What the task requires.
The output is the lines below from the one with "After this step, the" through the one with "#### Step 3: Entering", both included, printed exactly and with no other line.

Dataset extract.
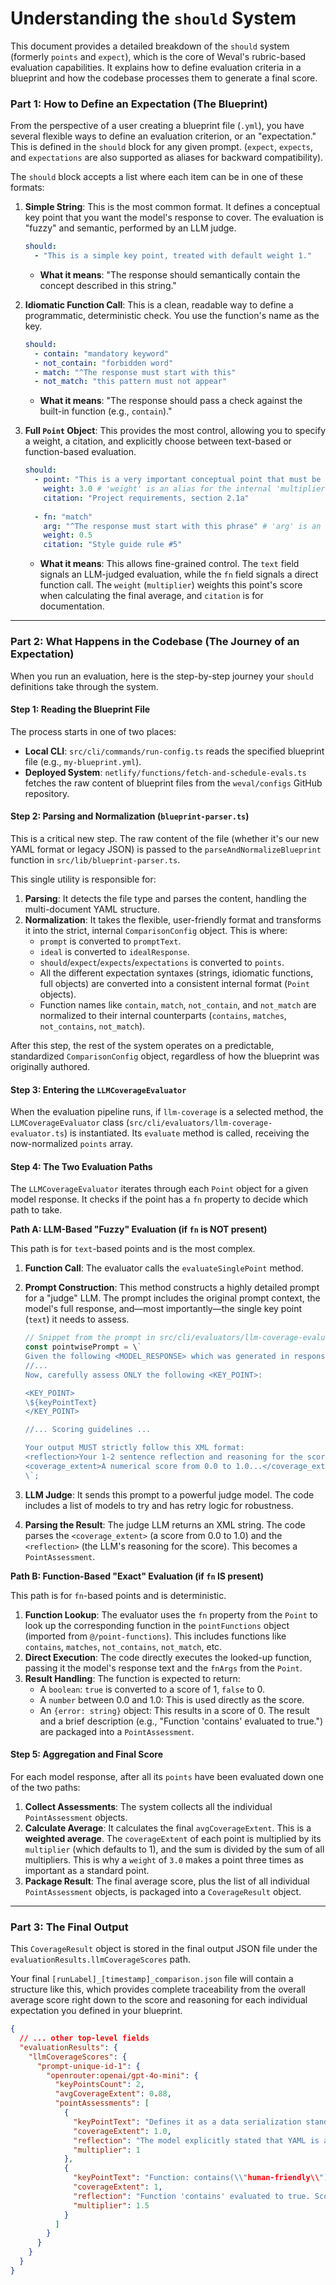 # Understanding the `should` System

This document provides a detailed breakdown of the `should` system (formerly `points` and `expect`), which is the core of Weval's rubric-based evaluation capabilities. It explains how to define evaluation criteria in a blueprint and how the codebase processes them to generate a final score.

### Part 1: How to Define an Expectation (The Blueprint)

From the perspective of a user creating a blueprint file (`.yml`), you have several flexible ways to define an evaluation criterion, or an "expectation." This is defined in the `should` block for any given prompt. (`expect`, `expects`, and `expectations` are also supported as aliases for backward compatibility).

The `should` block accepts a list where each item can be in one of these formats:

1.  **Simple String**: This is the most common format. It defines a conceptual key point that you want the model's response to cover. The evaluation is "fuzzy" and semantic, performed by an LLM judge.
    ```yaml
    should:
      - "This is a simple key point, treated with default weight 1."
    ```
    *   **What it means**: "The response should semantically contain the concept described in this string."

2.  **Idiomatic Function Call**: This is a clean, readable way to define a programmatic, deterministic check. You use the function's name as the key.
    ```yaml
    should:
      - contain: "mandatory keyword"
      - not_contain: "forbidden word"
      - match: "^The response must start with this"
      - not_match: "this pattern must not appear"
    ```
    *   **What it means**: "The response should pass a check against the built-in function (e.g., `contain`)."

3.  **Full `Point` Object**: This provides the most control, allowing you to specify a weight, a citation, and explicitly choose between text-based or function-based evaluation.
    ```yaml
    should:
      - point: "This is a very important conceptual point that must be covered."
        weight: 3.0 # 'weight' is an alias for the internal 'multiplier'
        citation: "Project requirements, section 2.1a"
      
      - fn: "match"
        arg: "^The response must start with this phrase" # 'arg' is an alias for 'fnArgs'
        weight: 0.5
        citation: "Style guide rule #5"
    ```
    *   **What it means**: This allows fine-grained control. The `text` field signals an LLM-judged evaluation, while the `fn` field signals a direct function call. The `weight` (`multiplier`) weights this point's score when calculating the final average, and `citation` is for documentation.

---

### Part 2: What Happens in the Codebase (The Journey of an Expectation)

When you run an evaluation, here is the step-by-step journey your `should` definitions take through the system.

#### Step 1: Reading the Blueprint File

The process starts in one of two places:
*   **Local CLI**: `src/cli/commands/run-config.ts` reads the specified blueprint file (e.g., `my-blueprint.yml`).
*   **Deployed System**: `netlify/functions/fetch-and-schedule-evals.ts` fetches the raw content of blueprint files from the `weval/configs` GitHub repository.

#### Step 2: Parsing and Normalization (`blueprint-parser.ts`)

This is a critical new step. The raw content of the file (whether it's our new YAML format or legacy JSON) is passed to the `parseAndNormalizeBlueprint` function in `src/lib/blueprint-parser.ts`.

This single utility is responsible for:
1.  **Parsing**: It detects the file type and parses the content, handling the multi-document YAML structure.
2.  **Normalization**: It takes the flexible, user-friendly format and transforms it into the strict, internal `ComparisonConfig` object. This is where:
    *   `prompt` is converted to `promptText`.
    *   `ideal` is converted to `idealResponse`.
    *   `should`/`expect`/`expects`/`expectations` is converted to `points`.
    *   All the different expectation syntaxes (strings, idiomatic functions, full objects) are converted into a consistent internal format (`Point` objects).
    *   Function names like `contain`, `match`, `not_contain`, and `not_match` are normalized to their internal counterparts (`contains`, `matches`, `not_contains`, `not_match`).

After this step, the rest of the system operates on a predictable, standardized `ComparisonConfig` object, regardless of how the blueprint was originally authored.

#### Step 3: Entering the `LLMCoverageEvaluator`

When the evaluation pipeline runs, if `llm-coverage` is a selected method, the `LLMCoverageEvaluator` class (`src/cli/evaluators/llm-coverage-evaluator.ts`) is instantiated. Its `evaluate` method is called, receiving the now-normalized `points` array.

#### Step 4: The Two Evaluation Paths

The `LLMCoverageEvaluator` iterates through each `Point` object for a given model response. It checks if the point has a `fn` property to decide which path to take.

**Path A: LLM-Based "Fuzzy" Evaluation (if `fn` is NOT present)**

This path is for `text`-based points and is the most complex.

1.  **Function Call**: The evaluator calls the `evaluateSinglePoint` method.
2.  **Prompt Construction**: This method constructs a highly detailed prompt for a "judge" LLM. The prompt includes the original prompt context, the model's full response, and—most importantly—the single key point (`text`) it needs to assess.

    ```typescript
    // Snippet from the prompt in src/cli/evaluators/llm-coverage-evaluator.ts
    const pointwisePrompt = \`
    Given the following <MODEL_RESPONSE> which was generated in response to the <ORIGINAL_PROMPT>:
    //...
    Now, carefully assess ONLY the following <KEY_POINT>:
    
    <KEY_POINT>
    \${keyPointText}
    </KEY_POINT>
    
    //... Scoring guidelines ...
    
    Your output MUST strictly follow this XML format:
    <reflection>Your 1-2 sentence reflection and reasoning for the score...</reflection>
    <coverage_extent>A numerical score from 0.0 to 1.0...</coverage_extent>
    \`;
    ```

3.  **LLM Judge**: It sends this prompt to a powerful judge model. The code includes a list of models to try and has retry logic for robustness.
4.  **Parsing the Result**: The judge LLM returns an XML string. The code parses the `<coverage_extent>` (a score from 0.0 to 1.0) and the `<reflection>` (the LLM's reasoning for the score). This becomes a `PointAssessment`.

**Path B: Function-Based "Exact" Evaluation (if `fn` IS present)**

This path is for `fn`-based points and is deterministic.

1.  **Function Lookup**: The evaluator uses the `fn` property from the `Point` to look up the corresponding function in the `pointFunctions` object (imported from `@/point-functions`). This includes functions like `contains`, `matches`, `not_contains`, `not_match`, etc.
2.  **Direct Execution**: The code directly executes the looked-up function, passing it the model's response text and the `fnArgs` from the `Point`.
3.  **Result Handling**: The function is expected to return:
    *   A `boolean`: `true` is converted to a score of 1, `false` to 0.
    *   A `number` between 0.0 and 1.0: This is used directly as the score.
    *   An `{error: string}` object: This results in a score of 0.
    The result and a brief description (e.g., "Function 'contains' evaluated to true.") are packaged into a `PointAssessment`.

#### Step 5: Aggregation and Final Score

For each model response, after all its `points` have been evaluated down one of the two paths:

1.  **Collect Assessments**: The system collects all the individual `PointAssessment` objects.
2.  **Calculate Average**: It calculates the final `avgCoverageExtent`. This is a **weighted average**. The `coverageExtent` of each point is multiplied by its `multiplier` (which defaults to 1), and the sum is divided by the sum of all multipliers. This is why a `weight` of `3.0` makes a point three times as important as a standard point.
3.  **Package Result**: The final average score, plus the list of all individual `PointAssessment` objects, is packaged into a `CoverageResult` object.

---

### Part 3: The Final Output

This `CoverageResult` object is stored in the final output JSON file under the `evaluationResults.llmCoverageScores` path.

Your final `[runLabel]_[timestamp]_comparison.json` file will contain a structure like this, which provides complete traceability from the overall average score right down to the score and reasoning for each individual expectation you defined in your blueprint.
```json
{
  // ... other top-level fields
  "evaluationResults": {
    "llmCoverageScores": {
      "prompt-unique-id-1": {
        "openrouter:openai/gpt-4o-mini": {
          "keyPointsCount": 2,
          "avgCoverageExtent": 0.88,
          "pointAssessments": [
            {
              "keyPointText": "Defines it as a data serialization standard",
              "coverageExtent": 1.0,
              "reflection": "The model explicitly stated that YAML is a data serialization standard.",
              "multiplier": 1
            },
            {
              "keyPointText": "Function: contains(\\"human-friendly\\")",
              "coverageExtent": 1,
              "reflection": "Function 'contains' evaluated to true. Score: 1",
              "multiplier": 1.5
            }
          ]
        }
      }
    }
  }
}
```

Task solution.
After this step, the rest of the system operates on a predictable, standardized `ComparisonConfig` object, regardless of how the blueprint was originally authored.

#### Step 3: Entering the `LLMCoverageEvaluator`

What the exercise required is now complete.